Deux civils centrafricains torturés par mercenaires russes enfin libérés

Deux otages centrafricains torturés à Berengo retrouvés derrière les barreaux à Bangui

Deux civils centrafricains, Antoine Zogonimbou et Mboliloungoule, ont été enlevés à Zemio avant d’être transférés à Berengo, où ils ont subi des tortures. Après des semaines d’horreur, ils ont finalement atterri dans les cellules de la gendarmerie centrale de Bangui, où les mercenaires russes les ont abandonnés. Cette affaire révèle l’impunité qui règne autour des exactions commises par ces groupes armés étrangers en République centrafricaine.

Un enlèvement orchestré dans l’est du pays

L’histoire commence à Zemio, une localité de l’est de la République centrafricaine, où les deux hommes ont été arrachés à leur quotidien. Leur enlèvement, probablement motivé par des raisons politiques ou économiques, a marqué le début d’une série de violences. Les circonstances exactes de leur capture restent floues, mais les témoignages recueillis sur place évoquent des méthodes brutales.

Des sévices à Berengo : l’horreur des mercenaires russes

Transférés vers Berengo, un lieu tristement connu pour les exactions commises en République centrafricaine, Antoine Zogonimbou et Mboliloungoule ont subi des tortures systématiques. Les détails de leurs souffrances sont glaçants : passages à tabac, privations de nourriture, interrogatoires musclés. Les mercenaires russes, souvent pointés du doigt pour leurs méthodes brutales, semblent avoir agi en toute impunité. Leur objectif ? Faire parler leurs victimes ou les briser moralement.
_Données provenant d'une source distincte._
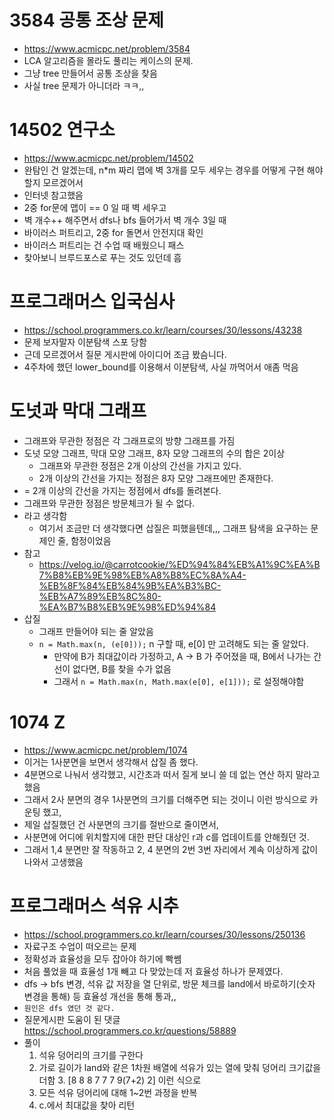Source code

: # 3584 공통 조상 문제

- https://www.acmicpc.net/problem/3584
- LCA 알고리즘을 몰라도 풀리는 케이스의 문제.
- 그냥 tree 만들어서 공통 조상을 찾음
- 사실 tree 문제가 아니더라 ㅋㅋ,, 

# 14502 연구소
- https://www.acmicpc.net/problem/14502
- 완탐인 건 알겠는데, n*m 짜리 맵에 벽 3개를 모두 세우는 경우를 어떻게 구현 해야할지 모르겠어서
- 인터넷 참고했음
- 2중 for문에 맵이 == 0 일 때 벽 세우고 
- 벽 개수++ 해주면서 dfs나 bfs 들어가서 벽 개수 3일 때 
- 바이러스 퍼트리고, 2중 for 돌면서 안전지대 확인
- 바이러스 퍼트리는 건 수업 때 배웠으니 패스
- 찾아보니 브루드포스로 푸는 것도 있던데 흠


# 프로그래머스 입국심사
- https://school.programmers.co.kr/learn/courses/30/lessons/43238
- 문제 보자말자 이분탐색 스포 당함
- 근데 모르겠어서 질문 게시판에 아이디어 조금 봤슴니다.
- 4주차에 했던 lower_bound를 이용해서 이분탐색, 사실 까먹어서 애좀 먹음 

# 도넛과 막대 그래프
- 그래프와 무관한 정점은 각 그래프로의 방향 그래프를 가짐
- 도넛 모양 그래프, 막대 모양 그래프, 8자 모양 그래프의 수의 합은 2이상
  - 그래프와 무관한 정점은 2개 이상의 간선을 가지고 있다.
  - 2개 이상의 간선을 가지는 정점은 8자 모양 그래프에만 존재한다.
- = 2개 이상의 간선을 가지는 정점에서 dfs를 돌려본다.
- 그래프와 무관한 정점은 방문체크가 될 수 없다.
- 라고 생각함
  - 여기서 조금만 더 생각했다면 삽질은 피했을텐데,,, 그래프 탐색을 요구하는 문제인 줄, 함정이었음
- 참고 
  - https://velog.io/@carrotcookie/%ED%94%84%EB%A1%9C%EA%B7%B8%EB%9E%98%EB%A8%B8%EC%8A%A4-%EB%8F%84%EB%84%9B%EA%B3%BC-%EB%A7%89%EB%8C%80-%EA%B7%B8%EB%9E%98%ED%94%84
- 삽질
  - 그래프 만들어야 되는 줄 알았음
  - ```n = Math.max(n, (e[0]));``` n 구할 때, e[0] 만 고려해도 되는 줄 알았다.
    - 만약에 B가 최대값이라 가정하고, A -> B 가 주어졌을 때, B에서 나가는 간선이 없다면, B를 찾을 수가 없음
    - 그래서 ```n = Math.max(n, Math.max(e[0], e[1]));``` 로 설정해야함

# 1074 Z
- https://www.acmicpc.net/problem/1074
- 이거는 1사분면을 보면서 생각해서 삽질 좀 했다.
- 4분면으로 나눠서 생각했고, 시간초과 떠서 질게 보니 쓸 데 없는 연산 하지 말라고 했음
- 그래서 2사 분면의 경우 1사분면의 크기를 더해주면 되는 것이니 이런 방식으로 카운팅 했고,
- 제일 삽질했던 건 사분면의 크기를 절반으로 줄이면서,
- 사분면에 어디에 위치할지에 대한 판단 대상인 r과 c를 업데이트를 안해줬던 것.
- 그래서 1,4 분면만 잘 작동하고 2, 4 분면의 2번 3번 자리에서 계속 이상하게 값이 나와서 고생했음

# 프로그래머스 석유 시추
- https://school.programmers.co.kr/learn/courses/30/lessons/250136
- 자료구조 수업이 떠오르는 문제
- 정확성과 효율성을 모두 잡아야 하기에 빡쎔
- 처음 풀었을 때 효율성 1개 빼고 다 맞았는데 저 효율성 하나가 문제였다.
- dfs -> bfs 변경, 석유 값 저장을 열 단위로, 방문 체크를 land에서 바로하기(숫자 변경을 통해) 등 효율성 개선을 통해 통과,,
- ```원인은 dfs 였던 것 같다.```
- 질문게시판 도움이 된 댓글 https://school.programmers.co.kr/questions/58889
- 풀이
  1. 석유 덩어리의 크기를 구한다
  2. 가로 길이가 land와 같은 1차원 배열에 석유가 있는 열에 맞춰 덩어리 크기값을 더함 
     3. [8 8 8 7 7 7 9(7+2) 2] 이런 식으로
  3. 모든 석유 덩어리에 대해 1~2번 과정을 반복
  4. c.에서 최대값을 찾아 리턴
Un transfert controversé vers Bangui

Après des semaines d’agonie, les deux hommes ont été jetés dans les geôles de la gendarmerie de Bangui. Leur arrivée dans la capitale centrafricaine a suscité l’émoi parmi les défenseurs des droits humains. Pourquoi ce transfert tardif ? Les autorités centrafricaines n’ont pas encore réagi officiellement, mais des sources proches des familles évoquent une volonté de faire taire l’affaire. Leur état de santé reste préoccupant, et leur libération ne semble pas encore acquise.

L’impunité des mercenaires en question

Cette affaire soulève une fois de plus la question de l’impunité des mercenaires en République centrafricaine. Depuis des années, ces groupes armés étrangers opèrent dans l’ombre, commettant des exactions sans être inquiétés. Les autorités locales peinent à faire respecter la loi, et les victimes se retrouvent souvent sans recours. Antoine Zogonimbou et Mboliloungoule incarnent le sort de nombreux civils pris dans l’engrenage de la violence.

Quelles suites pour les victimes ?

Leur transfert à Bangui pourrait-il être une première étape vers leur libération ? Rien n’est moins sûr. Les familles espèrent un miracle, mais les précédents ne sont guère encourageants. Les organisations de défense des droits humains appellent à une enquête indépendante pour faire la lumière sur ces actes de barbarie. En attendant, Antoine Zogonimbou et Mboliloungoule restent des symboles de la souffrance des civils centrafricains, pris en étau entre groupes armés et mercenaires.